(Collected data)
=======

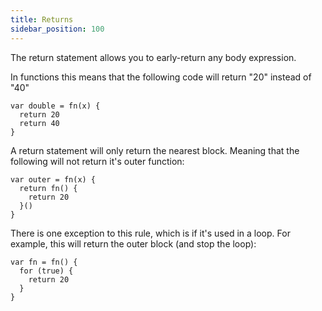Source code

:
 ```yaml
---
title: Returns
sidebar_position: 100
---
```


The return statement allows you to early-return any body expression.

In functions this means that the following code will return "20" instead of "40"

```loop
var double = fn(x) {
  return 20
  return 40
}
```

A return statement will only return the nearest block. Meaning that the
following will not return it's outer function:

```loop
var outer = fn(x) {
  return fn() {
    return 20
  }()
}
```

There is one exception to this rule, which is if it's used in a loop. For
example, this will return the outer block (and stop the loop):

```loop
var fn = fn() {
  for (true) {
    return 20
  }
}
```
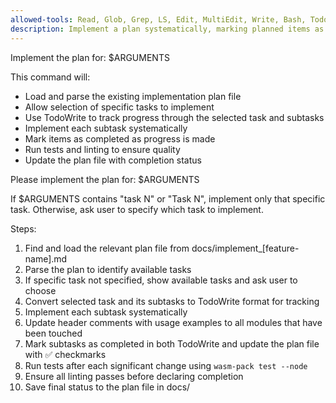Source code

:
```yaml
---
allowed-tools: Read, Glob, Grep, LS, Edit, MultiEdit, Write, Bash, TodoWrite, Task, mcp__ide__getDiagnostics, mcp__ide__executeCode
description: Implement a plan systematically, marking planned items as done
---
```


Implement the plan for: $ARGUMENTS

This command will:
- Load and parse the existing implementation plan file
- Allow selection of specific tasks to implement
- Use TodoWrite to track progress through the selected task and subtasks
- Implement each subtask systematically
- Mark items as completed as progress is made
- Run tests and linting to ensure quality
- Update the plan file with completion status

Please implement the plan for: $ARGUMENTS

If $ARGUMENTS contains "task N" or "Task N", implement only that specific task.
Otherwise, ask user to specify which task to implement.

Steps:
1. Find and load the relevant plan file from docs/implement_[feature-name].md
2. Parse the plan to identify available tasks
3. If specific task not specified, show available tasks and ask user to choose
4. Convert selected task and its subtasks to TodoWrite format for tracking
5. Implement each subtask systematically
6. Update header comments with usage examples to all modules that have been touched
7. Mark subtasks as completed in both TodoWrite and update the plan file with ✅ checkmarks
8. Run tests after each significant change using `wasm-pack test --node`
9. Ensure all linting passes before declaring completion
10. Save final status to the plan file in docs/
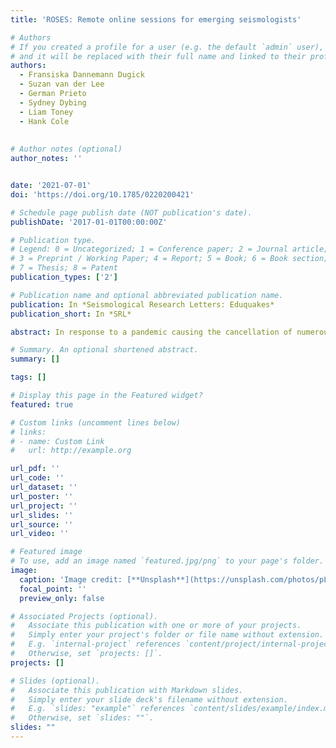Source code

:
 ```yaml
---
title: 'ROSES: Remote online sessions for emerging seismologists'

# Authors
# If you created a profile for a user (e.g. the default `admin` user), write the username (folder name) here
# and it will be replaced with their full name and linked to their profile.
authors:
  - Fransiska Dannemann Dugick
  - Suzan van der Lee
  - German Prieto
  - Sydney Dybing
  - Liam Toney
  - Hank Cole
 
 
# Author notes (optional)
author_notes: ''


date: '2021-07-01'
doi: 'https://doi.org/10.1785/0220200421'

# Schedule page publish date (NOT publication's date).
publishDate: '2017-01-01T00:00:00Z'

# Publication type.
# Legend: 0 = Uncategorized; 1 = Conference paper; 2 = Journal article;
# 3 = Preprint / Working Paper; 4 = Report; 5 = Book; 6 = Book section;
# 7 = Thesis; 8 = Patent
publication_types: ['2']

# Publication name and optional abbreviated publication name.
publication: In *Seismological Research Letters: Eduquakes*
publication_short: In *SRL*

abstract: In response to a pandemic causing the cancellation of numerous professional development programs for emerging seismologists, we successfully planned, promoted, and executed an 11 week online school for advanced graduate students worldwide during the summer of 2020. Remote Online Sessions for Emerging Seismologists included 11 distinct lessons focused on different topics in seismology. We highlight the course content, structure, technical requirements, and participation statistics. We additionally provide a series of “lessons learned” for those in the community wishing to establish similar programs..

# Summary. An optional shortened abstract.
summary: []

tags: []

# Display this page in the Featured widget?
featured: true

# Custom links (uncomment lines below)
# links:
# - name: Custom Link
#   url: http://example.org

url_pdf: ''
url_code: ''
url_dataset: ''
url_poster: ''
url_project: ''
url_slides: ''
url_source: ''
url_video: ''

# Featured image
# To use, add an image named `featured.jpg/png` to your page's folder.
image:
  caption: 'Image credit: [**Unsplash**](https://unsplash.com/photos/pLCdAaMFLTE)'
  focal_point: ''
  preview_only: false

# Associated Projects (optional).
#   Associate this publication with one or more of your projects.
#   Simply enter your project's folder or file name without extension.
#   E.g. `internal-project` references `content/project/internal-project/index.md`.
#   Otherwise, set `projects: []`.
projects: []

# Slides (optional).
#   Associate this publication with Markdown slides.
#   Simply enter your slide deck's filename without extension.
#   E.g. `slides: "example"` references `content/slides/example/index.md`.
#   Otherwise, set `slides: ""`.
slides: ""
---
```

=======

#### [Work request]
Going through the entries above, show each line that contains "progress".

#### [Task result]
- Use TodoWrite to track progress through the selected task and subtasks
- Mark items as completed as progress is made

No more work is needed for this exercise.